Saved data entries
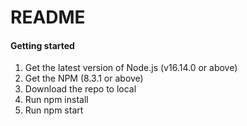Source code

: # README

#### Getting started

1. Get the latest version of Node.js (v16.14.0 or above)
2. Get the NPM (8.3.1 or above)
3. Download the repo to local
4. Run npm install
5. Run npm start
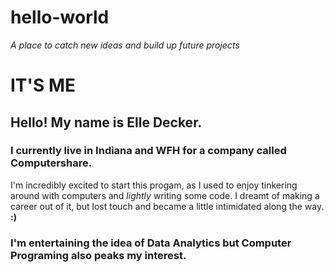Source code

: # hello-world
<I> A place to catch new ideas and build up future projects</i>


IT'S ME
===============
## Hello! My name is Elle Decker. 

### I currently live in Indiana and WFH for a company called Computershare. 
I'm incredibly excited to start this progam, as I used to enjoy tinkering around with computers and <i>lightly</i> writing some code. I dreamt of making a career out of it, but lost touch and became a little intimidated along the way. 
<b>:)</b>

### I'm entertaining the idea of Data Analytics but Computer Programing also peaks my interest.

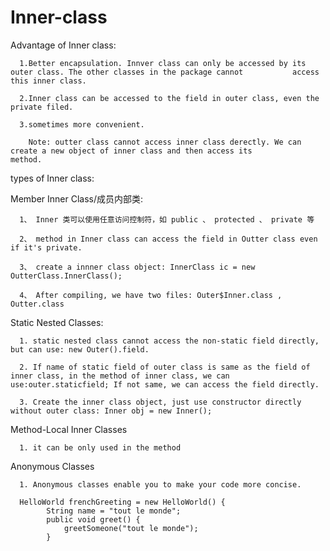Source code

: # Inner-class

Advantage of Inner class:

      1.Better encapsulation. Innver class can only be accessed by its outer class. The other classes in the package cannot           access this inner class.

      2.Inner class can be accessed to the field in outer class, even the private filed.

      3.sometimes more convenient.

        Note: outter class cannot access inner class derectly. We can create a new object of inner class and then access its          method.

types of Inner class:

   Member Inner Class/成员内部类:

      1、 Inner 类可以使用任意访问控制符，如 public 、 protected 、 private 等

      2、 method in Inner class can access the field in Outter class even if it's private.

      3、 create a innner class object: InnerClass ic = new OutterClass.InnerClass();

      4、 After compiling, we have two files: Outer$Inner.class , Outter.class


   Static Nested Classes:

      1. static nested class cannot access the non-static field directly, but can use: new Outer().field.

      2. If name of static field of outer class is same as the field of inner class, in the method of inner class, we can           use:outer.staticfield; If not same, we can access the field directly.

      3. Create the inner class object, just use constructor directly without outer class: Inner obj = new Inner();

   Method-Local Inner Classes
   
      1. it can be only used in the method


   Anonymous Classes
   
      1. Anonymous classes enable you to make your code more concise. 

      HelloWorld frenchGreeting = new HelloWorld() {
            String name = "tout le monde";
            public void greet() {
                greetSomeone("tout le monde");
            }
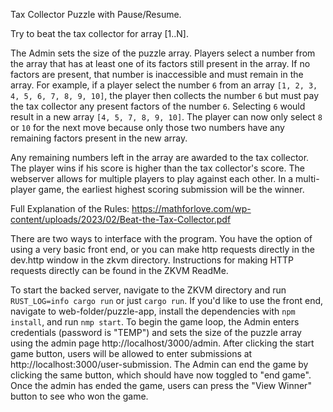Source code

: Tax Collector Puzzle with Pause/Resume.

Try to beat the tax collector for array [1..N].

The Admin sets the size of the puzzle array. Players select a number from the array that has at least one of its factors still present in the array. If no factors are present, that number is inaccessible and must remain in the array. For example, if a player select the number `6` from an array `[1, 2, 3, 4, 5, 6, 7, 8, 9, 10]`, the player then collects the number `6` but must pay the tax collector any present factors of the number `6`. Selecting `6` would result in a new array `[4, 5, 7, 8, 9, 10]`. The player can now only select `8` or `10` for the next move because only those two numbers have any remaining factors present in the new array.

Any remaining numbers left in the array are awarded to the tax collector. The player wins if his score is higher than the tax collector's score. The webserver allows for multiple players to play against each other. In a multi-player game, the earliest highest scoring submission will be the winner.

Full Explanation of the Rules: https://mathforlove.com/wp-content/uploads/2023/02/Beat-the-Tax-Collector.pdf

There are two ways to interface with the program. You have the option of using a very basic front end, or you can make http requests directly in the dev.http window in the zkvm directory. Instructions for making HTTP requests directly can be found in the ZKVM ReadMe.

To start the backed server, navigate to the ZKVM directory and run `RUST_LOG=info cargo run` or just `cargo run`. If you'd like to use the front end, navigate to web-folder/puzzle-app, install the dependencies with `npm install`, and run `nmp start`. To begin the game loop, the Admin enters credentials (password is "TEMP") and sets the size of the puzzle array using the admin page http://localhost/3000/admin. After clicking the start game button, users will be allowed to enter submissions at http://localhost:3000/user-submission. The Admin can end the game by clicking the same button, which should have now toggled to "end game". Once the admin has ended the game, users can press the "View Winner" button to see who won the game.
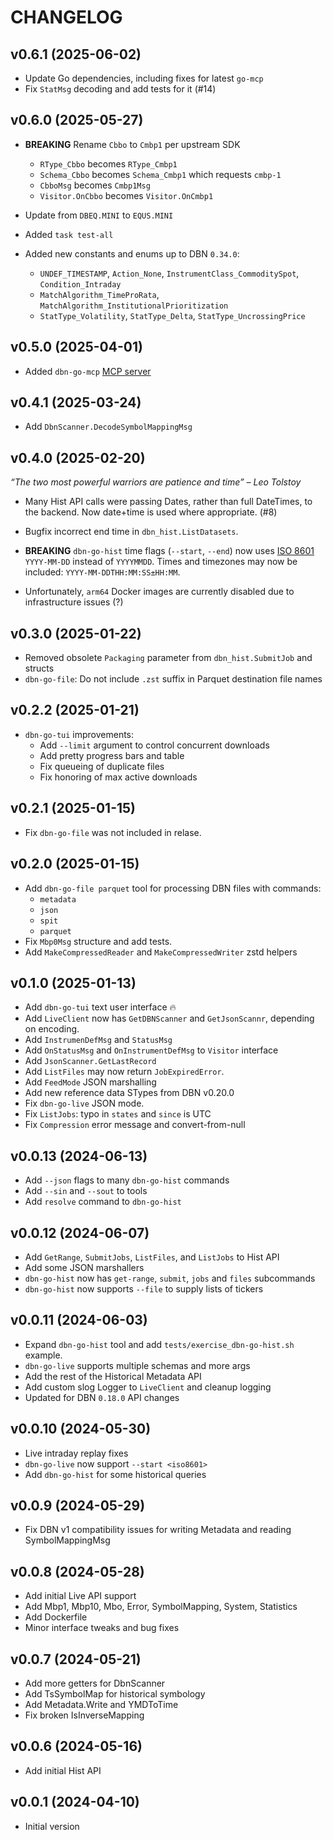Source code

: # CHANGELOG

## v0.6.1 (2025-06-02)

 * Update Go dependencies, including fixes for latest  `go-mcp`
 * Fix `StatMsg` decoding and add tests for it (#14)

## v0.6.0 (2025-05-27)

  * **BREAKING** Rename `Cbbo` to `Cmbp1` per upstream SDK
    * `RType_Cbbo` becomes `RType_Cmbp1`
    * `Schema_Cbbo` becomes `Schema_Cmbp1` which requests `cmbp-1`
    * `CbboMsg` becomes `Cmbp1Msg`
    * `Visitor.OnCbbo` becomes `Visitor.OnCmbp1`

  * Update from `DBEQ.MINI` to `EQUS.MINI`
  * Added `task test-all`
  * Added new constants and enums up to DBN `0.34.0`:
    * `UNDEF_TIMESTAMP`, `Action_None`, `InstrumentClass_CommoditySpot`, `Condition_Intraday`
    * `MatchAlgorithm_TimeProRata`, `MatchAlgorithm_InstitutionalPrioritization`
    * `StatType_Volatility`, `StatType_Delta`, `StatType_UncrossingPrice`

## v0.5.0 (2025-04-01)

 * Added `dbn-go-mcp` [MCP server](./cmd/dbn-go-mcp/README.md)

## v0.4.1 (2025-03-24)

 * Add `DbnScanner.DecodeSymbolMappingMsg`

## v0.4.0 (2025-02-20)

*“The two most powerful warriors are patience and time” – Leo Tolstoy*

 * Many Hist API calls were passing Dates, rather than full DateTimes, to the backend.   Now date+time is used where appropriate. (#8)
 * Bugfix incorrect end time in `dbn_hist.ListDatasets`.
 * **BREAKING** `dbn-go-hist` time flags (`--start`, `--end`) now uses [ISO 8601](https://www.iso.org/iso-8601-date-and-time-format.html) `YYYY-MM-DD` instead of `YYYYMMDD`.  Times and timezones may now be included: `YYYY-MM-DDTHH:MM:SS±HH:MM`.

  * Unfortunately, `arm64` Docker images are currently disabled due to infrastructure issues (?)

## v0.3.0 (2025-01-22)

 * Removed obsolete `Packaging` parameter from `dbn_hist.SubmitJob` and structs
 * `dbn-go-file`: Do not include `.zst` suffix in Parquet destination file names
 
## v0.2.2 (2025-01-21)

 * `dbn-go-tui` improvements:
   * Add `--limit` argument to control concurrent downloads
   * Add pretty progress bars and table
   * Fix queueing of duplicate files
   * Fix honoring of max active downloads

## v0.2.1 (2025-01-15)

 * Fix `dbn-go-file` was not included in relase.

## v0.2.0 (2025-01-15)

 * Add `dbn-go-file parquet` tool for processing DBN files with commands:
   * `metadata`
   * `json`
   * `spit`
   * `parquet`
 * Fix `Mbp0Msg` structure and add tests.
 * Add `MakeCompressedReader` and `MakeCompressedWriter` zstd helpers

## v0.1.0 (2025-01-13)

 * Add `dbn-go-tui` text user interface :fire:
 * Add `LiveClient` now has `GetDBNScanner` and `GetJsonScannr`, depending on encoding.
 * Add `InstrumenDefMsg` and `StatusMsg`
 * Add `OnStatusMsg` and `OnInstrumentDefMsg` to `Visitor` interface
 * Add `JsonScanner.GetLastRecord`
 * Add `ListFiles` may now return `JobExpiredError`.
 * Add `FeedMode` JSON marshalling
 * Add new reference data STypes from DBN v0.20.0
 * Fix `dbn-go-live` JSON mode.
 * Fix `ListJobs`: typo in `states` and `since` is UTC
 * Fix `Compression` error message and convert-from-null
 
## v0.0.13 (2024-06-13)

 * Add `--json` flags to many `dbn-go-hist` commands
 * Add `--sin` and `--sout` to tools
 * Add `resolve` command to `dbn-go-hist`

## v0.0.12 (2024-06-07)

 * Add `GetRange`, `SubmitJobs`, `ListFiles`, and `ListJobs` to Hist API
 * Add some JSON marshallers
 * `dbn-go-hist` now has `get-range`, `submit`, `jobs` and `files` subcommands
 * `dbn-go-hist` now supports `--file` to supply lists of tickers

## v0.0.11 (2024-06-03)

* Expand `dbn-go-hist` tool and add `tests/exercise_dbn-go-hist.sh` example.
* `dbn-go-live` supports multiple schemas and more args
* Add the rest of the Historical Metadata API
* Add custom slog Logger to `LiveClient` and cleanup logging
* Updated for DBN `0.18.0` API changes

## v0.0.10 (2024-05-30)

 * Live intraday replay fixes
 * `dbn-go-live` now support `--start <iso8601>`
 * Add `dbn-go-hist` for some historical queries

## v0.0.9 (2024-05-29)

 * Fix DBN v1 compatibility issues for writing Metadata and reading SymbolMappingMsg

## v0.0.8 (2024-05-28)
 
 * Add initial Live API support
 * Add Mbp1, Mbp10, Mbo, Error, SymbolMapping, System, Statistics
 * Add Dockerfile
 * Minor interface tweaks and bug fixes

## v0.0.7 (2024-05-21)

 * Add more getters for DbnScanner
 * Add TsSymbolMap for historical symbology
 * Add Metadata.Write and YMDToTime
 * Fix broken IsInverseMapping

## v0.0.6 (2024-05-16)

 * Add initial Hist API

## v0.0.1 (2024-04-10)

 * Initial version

--

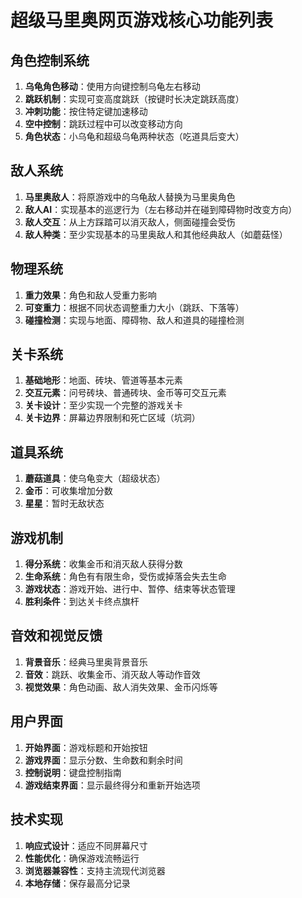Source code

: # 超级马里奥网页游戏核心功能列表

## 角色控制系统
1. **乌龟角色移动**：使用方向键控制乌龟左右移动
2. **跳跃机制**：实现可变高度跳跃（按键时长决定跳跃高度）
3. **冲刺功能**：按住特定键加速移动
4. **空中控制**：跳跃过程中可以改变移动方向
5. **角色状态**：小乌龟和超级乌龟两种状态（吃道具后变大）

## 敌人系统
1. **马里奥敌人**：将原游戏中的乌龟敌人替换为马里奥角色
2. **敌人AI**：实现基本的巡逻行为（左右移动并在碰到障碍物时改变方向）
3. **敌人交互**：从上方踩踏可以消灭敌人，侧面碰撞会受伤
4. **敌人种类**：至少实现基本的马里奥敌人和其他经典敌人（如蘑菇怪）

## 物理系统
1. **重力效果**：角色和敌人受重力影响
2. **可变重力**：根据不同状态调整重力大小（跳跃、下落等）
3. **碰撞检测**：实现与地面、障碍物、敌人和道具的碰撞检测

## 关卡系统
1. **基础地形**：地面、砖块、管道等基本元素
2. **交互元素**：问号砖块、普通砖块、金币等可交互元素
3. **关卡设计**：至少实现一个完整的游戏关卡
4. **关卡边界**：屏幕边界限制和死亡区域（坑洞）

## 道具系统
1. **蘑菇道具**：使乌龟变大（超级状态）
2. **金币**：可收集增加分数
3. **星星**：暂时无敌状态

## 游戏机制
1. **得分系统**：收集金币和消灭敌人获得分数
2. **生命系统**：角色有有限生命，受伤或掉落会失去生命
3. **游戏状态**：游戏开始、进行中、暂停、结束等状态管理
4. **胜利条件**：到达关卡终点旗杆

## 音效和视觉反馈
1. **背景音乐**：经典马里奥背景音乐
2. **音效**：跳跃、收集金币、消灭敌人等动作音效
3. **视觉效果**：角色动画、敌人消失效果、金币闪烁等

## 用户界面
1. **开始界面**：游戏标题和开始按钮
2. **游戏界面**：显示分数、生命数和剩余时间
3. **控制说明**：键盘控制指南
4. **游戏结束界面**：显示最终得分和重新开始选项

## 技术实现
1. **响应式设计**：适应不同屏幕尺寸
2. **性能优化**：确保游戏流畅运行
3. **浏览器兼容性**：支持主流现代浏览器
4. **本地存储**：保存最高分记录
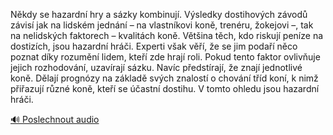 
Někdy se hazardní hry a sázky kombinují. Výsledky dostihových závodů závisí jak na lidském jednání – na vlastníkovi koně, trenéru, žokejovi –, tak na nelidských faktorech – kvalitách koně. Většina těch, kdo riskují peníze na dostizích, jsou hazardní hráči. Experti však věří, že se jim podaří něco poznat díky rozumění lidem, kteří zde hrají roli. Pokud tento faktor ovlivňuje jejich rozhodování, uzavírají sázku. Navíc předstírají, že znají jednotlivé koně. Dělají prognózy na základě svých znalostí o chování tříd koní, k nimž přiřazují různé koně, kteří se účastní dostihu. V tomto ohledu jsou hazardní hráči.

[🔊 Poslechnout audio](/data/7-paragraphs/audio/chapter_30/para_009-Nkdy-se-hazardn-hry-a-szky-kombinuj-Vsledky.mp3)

...

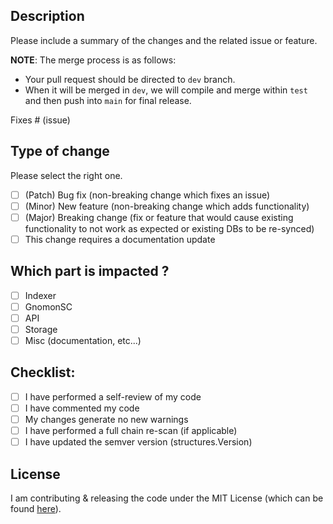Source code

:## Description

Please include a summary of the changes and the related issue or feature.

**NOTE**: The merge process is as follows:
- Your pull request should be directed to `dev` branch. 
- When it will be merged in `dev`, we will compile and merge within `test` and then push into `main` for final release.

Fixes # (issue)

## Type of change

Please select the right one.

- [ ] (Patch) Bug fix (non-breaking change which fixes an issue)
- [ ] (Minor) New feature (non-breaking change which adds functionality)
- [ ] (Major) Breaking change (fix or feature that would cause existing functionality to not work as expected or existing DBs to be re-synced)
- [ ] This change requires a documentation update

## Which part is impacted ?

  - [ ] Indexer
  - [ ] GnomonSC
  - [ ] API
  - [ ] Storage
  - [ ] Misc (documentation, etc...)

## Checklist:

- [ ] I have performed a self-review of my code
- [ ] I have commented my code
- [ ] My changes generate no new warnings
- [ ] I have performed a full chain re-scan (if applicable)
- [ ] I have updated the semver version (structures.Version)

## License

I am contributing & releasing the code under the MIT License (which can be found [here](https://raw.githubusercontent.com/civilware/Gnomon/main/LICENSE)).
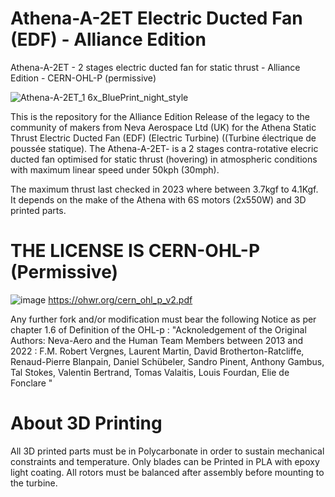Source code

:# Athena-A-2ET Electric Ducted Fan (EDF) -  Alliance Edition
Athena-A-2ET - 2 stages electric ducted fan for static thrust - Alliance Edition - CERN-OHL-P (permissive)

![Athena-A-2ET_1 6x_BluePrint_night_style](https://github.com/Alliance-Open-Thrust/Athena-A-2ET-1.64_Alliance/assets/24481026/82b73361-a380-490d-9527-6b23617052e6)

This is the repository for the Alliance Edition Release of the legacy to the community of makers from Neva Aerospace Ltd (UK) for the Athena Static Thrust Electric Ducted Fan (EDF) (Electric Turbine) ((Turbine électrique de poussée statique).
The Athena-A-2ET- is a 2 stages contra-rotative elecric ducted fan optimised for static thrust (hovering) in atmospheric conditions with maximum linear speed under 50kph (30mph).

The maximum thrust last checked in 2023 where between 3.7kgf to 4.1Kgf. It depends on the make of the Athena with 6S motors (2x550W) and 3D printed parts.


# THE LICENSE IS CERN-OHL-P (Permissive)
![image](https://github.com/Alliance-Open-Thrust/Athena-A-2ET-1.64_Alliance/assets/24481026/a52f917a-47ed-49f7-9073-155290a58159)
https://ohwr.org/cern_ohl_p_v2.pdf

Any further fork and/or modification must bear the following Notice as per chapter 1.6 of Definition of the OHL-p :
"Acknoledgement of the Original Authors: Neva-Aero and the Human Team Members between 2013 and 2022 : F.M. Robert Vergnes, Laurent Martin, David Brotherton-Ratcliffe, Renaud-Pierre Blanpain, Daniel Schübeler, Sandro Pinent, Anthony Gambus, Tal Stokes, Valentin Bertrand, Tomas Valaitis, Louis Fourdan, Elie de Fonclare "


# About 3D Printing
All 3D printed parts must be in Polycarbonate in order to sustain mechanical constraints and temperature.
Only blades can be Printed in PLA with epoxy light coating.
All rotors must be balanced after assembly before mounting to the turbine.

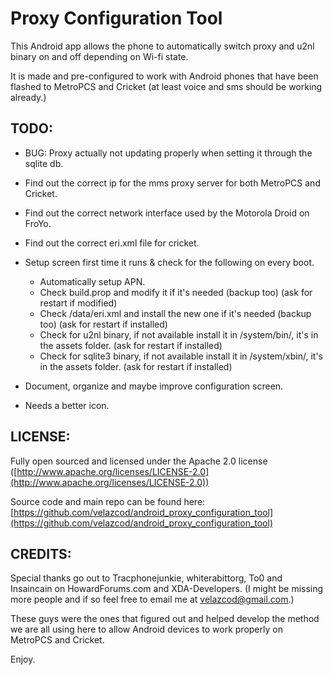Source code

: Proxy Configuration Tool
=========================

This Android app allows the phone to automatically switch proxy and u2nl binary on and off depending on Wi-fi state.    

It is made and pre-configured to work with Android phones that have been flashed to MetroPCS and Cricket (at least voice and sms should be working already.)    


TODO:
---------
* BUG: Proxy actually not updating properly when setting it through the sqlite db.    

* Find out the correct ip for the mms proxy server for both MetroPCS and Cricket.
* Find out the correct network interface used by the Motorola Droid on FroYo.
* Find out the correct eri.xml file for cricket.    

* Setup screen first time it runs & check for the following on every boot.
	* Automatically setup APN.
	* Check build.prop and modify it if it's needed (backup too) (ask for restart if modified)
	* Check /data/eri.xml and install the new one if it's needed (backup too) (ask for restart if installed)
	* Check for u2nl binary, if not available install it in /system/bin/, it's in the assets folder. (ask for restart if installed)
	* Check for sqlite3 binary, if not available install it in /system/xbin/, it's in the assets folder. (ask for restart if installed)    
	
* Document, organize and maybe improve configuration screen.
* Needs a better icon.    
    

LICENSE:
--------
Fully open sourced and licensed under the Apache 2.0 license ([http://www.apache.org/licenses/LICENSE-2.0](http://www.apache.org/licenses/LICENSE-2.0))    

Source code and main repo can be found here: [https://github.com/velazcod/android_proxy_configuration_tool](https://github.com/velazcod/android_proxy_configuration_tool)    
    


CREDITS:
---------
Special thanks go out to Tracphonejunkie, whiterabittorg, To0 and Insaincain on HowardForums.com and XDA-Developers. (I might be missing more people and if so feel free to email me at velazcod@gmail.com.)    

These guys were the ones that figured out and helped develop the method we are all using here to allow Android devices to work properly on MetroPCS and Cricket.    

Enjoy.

▸ **Task requirements**:
Copy out, word for word, the part of the entries above that begins at the line with "Please include a" and ends at the line with "- [ ] (Major)", including both.

▸ **Response below**:
Please include a summary of the changes and the related issue or feature.

**NOTE**: The merge process is as follows:
- Your pull request should be directed to `dev` branch. 
- When it will be merged in `dev`, we will compile and merge within `test` and then push into `main` for final release.

Fixes # (issue)

## Type of change

Please select the right one.

- [ ] (Patch) Bug fix (non-breaking change which fixes an issue)
- [ ] (Minor) New feature (non-breaking change which adds functionality)
- [ ] (Major) Breaking change (fix or feature that would cause existing functionality to not work as expected or existing DBs to be re-synced)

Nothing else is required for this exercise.